3. Appellant heeft in hoger beroep aangevoerd dat het verzoeken om toepassing van de regeling in zijn situatie geen invloed zou hebben op de hoogte van de schade zoals door hem gevorderd is, omdat de Belastingdienst geen gegevens zou bewaren over de vroegere jaren, zo is hem medegedeeld.
4. De Raad overweegt als volgt.
4.1. Bij de beoordeling van een zelfstandig schadebesluit van het Uwv, zoals het onderhavige, wordt zoveel mogelijk aansluiting gezocht bij het civielrechtelijke schadevergoedingsrecht. Het Uwv heeft niet betwist dat het door appellant gestelde nadeel kan ontstaan en dat dit nadeel aan het Uwv als gevolg van onrechtmatige besluiten kan worden toegerekend. Op grond van de beschikbare gegevens gaat ook de Raad daarvan uit. De Raad acht het verzoek tot vergoeding van deze schade dan ook in beginsel toewijsbaar, met inachtneming van het volgende.
4.2. De schade beloopt het verschil tussen de in werkelijkheid geheven belasting (of loonheffing) én de belasting (of loonheffing) die verschuldigd zou zijn geweest indien de periodieke betalingen die het Uwv (of zijn rechtsvoorgangers) aan appellant verschuldigd was tijdig waren gedaan. Indien met instemming van de fiscale autoriteiten gebruik is of kan worden gemaakt van middeling en/of van de in de resoluties van de staatssecretaris van Financiën opgenomen uitsmeerregeling inzake nabetaalde inkomsten, wordt bij het vaststellen van de omvang van de schade, in plaats van de fictief geheven belasting in een normale situatie, de na toepassing van de middeling en/of uitsmeerregeling verschuldigde bedragen in aanmerking genomen. Dit vloeit voort uit de regel in het civiele recht dat de benadeelde verplicht is de schade te beperken voor zover hem dit mogelijk is en redelijkerwijs van hem kan worden verlangd. De tot dit doel gemaakte kosten behoren tot de schadeposten die door de schuldenaar (in dit geval het Uwv) moeten worden vergoed, ongeacht of zij inderdaad tot voorkoming of beperking van de schade hebben geleid.

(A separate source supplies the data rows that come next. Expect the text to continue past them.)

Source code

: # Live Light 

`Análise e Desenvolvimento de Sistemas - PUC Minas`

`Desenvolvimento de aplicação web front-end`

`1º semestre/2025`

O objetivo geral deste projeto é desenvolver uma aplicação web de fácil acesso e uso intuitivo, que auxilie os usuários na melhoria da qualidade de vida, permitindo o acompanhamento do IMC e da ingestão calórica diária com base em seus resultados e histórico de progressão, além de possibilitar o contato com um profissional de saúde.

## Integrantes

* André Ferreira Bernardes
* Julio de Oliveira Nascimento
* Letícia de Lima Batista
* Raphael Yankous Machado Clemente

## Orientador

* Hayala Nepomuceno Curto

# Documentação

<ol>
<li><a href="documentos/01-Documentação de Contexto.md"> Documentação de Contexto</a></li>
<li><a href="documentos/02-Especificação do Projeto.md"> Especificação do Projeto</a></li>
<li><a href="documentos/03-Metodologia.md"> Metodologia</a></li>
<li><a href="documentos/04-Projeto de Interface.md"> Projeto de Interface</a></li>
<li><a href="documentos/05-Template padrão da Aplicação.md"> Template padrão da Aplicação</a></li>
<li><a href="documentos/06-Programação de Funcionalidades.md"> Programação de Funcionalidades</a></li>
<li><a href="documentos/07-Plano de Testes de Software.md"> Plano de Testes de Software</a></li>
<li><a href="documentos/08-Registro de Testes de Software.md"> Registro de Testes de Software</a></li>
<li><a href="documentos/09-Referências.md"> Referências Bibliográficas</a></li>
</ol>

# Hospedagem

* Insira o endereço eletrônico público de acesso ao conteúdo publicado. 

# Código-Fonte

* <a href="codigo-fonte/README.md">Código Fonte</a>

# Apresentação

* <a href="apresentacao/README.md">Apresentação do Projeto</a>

4.3. De Raad merkt op dat appellant, alvorens een verzoek tot bemiddeling of uitsmeren bij de Belastingdienst te kunnen indienen, eerst bij de uitkeringsafdeling van het Uwv een specificatie van de nabetaling per jaar dient aan te vragen. Het Uwv dient deze specificatie te verstrekken. Doet appellant deze aanvraag niet en richt hij geen formeel verzoek tot bemiddeling of uitsmeren aan de Belastingdienst, dan kan hij de gevolgen daarvan niet op het Uwv afwentelen, tenzij één en ander van hem niet in redelijkheid kan worden verlangd.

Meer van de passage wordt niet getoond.